START Data for analysis

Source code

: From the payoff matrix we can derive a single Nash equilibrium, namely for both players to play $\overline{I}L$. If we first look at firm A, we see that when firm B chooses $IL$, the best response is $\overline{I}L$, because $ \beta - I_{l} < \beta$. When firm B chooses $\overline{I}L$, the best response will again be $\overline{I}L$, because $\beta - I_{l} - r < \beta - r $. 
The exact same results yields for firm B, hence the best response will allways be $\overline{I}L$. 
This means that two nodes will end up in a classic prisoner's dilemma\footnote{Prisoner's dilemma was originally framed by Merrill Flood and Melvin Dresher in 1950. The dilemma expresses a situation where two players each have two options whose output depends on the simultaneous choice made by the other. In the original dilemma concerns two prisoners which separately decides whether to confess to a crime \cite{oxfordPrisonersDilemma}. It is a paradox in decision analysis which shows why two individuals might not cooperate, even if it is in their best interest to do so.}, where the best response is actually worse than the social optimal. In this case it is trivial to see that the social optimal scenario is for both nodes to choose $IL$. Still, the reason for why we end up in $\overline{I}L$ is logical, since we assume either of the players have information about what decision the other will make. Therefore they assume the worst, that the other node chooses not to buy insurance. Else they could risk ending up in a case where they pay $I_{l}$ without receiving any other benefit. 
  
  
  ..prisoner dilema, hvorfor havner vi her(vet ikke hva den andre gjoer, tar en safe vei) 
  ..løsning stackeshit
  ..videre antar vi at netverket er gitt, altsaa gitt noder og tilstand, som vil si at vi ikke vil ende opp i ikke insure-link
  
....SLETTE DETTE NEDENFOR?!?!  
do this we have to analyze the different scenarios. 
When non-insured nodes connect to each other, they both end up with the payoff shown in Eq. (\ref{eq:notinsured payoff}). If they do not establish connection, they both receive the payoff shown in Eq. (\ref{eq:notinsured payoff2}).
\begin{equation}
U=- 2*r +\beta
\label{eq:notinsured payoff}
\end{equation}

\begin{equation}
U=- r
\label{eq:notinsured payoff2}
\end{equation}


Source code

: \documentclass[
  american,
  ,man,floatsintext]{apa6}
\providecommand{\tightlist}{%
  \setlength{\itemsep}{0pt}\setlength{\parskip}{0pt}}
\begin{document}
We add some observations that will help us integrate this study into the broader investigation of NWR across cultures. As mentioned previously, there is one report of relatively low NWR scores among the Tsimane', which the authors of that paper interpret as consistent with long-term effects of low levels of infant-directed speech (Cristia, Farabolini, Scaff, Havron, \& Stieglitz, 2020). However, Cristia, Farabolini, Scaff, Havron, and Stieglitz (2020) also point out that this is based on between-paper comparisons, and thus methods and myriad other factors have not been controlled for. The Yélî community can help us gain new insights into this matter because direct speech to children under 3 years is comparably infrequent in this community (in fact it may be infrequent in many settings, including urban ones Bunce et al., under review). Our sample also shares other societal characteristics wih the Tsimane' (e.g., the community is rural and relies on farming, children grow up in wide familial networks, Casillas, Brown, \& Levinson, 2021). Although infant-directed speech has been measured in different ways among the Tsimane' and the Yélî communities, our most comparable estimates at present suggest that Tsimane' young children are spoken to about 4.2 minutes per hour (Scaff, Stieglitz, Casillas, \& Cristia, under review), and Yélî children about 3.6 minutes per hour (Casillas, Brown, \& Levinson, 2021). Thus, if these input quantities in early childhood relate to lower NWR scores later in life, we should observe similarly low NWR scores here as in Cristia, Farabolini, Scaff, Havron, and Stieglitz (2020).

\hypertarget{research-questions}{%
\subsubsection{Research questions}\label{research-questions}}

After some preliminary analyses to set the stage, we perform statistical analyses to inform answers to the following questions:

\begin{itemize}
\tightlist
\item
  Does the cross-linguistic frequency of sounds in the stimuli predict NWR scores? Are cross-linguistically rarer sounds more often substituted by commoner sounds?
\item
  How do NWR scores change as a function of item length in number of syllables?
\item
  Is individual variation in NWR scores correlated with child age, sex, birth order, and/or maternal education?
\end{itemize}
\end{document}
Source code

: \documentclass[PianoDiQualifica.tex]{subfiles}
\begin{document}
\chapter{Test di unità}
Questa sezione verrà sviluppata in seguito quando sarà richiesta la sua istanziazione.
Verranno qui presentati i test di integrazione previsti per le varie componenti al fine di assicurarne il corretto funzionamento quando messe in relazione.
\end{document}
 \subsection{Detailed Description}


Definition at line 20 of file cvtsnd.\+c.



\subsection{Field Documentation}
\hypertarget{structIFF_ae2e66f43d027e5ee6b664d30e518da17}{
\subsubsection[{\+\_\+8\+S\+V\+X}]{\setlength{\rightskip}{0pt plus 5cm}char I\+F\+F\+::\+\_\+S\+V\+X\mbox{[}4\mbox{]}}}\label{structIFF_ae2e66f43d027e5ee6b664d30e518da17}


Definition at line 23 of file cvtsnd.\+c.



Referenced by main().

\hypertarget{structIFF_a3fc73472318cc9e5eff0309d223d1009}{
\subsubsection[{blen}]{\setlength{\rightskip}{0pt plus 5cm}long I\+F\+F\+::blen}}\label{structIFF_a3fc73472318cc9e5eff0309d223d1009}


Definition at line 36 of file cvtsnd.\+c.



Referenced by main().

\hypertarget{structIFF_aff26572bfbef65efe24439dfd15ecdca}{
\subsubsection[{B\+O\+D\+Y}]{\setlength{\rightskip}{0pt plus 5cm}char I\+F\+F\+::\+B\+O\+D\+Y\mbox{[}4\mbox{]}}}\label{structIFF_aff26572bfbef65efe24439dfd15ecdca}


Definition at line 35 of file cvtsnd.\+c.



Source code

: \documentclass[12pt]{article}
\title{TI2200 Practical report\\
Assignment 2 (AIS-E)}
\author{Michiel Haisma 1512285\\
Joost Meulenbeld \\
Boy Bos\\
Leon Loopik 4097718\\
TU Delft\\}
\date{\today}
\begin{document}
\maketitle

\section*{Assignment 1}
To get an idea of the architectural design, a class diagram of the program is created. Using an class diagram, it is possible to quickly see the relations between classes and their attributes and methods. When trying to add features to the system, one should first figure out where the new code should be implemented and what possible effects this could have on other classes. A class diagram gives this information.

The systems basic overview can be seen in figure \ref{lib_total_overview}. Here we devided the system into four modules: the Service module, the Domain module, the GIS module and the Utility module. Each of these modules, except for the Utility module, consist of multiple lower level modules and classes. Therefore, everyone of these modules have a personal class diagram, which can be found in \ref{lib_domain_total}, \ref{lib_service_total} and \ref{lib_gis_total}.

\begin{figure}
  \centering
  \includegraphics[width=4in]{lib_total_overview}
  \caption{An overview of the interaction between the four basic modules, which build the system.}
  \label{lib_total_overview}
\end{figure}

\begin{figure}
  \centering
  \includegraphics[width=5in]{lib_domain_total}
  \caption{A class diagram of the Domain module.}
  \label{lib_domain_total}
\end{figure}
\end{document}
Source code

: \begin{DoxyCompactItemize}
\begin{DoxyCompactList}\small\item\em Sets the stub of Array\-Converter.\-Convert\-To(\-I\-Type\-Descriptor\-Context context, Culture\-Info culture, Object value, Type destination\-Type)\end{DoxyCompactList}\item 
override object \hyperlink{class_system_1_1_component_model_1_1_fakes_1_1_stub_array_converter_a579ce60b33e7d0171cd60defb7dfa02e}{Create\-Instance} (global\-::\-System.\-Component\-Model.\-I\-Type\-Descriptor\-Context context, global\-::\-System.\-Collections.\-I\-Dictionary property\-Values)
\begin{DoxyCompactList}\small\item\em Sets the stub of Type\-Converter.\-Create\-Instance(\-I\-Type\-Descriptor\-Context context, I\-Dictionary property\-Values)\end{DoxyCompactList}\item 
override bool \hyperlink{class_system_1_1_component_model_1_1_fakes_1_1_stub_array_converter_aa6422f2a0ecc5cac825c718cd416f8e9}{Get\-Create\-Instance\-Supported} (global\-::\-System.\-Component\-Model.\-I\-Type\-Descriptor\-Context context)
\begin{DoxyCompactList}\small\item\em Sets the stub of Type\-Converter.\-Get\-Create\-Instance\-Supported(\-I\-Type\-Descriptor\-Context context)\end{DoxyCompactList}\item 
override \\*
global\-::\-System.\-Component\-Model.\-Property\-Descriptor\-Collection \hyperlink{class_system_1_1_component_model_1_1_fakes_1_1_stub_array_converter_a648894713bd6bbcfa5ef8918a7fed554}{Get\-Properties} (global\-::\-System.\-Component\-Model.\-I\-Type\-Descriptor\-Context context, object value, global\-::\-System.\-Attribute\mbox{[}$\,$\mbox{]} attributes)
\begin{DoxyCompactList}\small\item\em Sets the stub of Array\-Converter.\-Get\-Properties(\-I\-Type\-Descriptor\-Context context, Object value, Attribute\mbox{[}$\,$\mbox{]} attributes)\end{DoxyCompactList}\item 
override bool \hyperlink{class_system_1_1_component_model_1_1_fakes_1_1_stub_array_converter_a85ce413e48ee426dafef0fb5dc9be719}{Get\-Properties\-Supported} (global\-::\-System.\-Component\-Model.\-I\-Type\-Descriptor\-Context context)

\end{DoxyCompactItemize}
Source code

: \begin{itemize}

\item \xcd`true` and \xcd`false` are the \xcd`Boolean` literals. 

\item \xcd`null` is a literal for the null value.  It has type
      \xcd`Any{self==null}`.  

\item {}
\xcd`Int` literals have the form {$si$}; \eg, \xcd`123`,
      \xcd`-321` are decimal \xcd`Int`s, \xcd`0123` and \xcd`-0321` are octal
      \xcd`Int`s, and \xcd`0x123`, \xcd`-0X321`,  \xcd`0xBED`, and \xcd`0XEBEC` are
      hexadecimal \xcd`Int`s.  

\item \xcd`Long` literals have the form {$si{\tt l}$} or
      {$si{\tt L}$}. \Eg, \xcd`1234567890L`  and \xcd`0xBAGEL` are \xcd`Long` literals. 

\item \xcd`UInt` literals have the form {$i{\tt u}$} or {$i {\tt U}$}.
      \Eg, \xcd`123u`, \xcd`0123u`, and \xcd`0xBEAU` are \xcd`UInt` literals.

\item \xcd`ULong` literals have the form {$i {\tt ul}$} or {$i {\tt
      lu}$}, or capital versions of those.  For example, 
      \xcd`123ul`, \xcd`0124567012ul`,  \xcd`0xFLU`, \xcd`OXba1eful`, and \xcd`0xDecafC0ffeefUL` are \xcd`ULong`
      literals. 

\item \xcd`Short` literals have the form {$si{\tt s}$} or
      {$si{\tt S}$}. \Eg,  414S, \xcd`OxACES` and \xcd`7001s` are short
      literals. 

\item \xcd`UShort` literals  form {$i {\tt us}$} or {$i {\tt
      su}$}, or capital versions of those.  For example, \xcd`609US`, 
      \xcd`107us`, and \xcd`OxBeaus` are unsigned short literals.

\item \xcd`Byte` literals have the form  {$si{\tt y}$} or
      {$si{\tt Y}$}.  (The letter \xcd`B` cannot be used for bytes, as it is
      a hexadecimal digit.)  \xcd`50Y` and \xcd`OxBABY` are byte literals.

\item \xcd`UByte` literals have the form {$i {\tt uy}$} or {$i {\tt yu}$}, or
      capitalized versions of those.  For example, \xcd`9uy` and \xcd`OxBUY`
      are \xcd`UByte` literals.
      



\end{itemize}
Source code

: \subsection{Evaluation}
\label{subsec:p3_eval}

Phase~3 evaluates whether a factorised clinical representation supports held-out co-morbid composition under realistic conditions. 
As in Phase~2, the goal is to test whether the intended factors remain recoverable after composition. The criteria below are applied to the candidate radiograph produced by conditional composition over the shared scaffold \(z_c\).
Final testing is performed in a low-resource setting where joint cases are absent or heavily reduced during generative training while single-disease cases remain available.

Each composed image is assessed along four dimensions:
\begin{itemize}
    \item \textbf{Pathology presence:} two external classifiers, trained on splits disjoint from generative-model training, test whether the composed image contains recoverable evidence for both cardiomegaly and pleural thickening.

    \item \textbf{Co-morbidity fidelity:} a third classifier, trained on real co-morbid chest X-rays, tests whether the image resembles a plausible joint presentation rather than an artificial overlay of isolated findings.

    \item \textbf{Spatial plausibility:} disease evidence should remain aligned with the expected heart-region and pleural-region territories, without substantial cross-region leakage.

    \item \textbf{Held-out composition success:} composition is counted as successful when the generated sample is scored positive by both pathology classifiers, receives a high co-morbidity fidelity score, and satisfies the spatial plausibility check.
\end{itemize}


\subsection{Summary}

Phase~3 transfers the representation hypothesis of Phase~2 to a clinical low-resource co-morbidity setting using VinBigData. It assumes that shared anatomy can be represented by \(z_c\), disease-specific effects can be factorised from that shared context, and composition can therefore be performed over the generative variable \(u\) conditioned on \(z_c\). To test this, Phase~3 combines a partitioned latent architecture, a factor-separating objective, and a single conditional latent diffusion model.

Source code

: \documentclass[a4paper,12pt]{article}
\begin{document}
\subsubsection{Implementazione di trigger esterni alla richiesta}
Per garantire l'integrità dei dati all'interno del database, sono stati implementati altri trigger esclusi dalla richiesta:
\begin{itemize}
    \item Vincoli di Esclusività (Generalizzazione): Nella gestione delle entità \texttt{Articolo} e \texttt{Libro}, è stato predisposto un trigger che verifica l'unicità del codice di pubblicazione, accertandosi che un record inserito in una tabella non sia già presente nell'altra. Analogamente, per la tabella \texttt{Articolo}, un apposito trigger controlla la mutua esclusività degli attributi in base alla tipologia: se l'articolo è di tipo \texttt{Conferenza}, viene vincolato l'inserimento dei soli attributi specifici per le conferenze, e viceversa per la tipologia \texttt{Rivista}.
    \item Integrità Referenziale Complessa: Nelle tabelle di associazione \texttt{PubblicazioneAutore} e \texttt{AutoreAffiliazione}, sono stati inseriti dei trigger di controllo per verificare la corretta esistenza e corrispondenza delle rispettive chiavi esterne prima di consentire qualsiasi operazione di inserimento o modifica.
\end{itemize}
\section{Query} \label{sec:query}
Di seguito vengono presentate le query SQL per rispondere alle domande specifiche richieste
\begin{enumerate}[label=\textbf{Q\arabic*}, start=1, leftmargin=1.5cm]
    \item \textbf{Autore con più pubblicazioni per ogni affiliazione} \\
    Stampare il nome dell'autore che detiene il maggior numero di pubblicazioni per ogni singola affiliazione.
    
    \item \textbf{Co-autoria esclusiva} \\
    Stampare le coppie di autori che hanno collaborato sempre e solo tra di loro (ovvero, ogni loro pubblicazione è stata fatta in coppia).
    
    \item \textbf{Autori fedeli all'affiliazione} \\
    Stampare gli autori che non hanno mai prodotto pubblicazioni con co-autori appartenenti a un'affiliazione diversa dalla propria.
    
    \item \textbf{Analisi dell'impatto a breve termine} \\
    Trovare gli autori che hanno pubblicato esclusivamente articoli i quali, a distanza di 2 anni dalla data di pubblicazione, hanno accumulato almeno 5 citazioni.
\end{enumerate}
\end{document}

END Data for analysis

:: Exercise prompt ::
From the data, pick out every line that includes "width".

:: Task result ::
  \includegraphics[width=4in]{lib_total_overview}
  \includegraphics[width=5in]{lib_domain_total}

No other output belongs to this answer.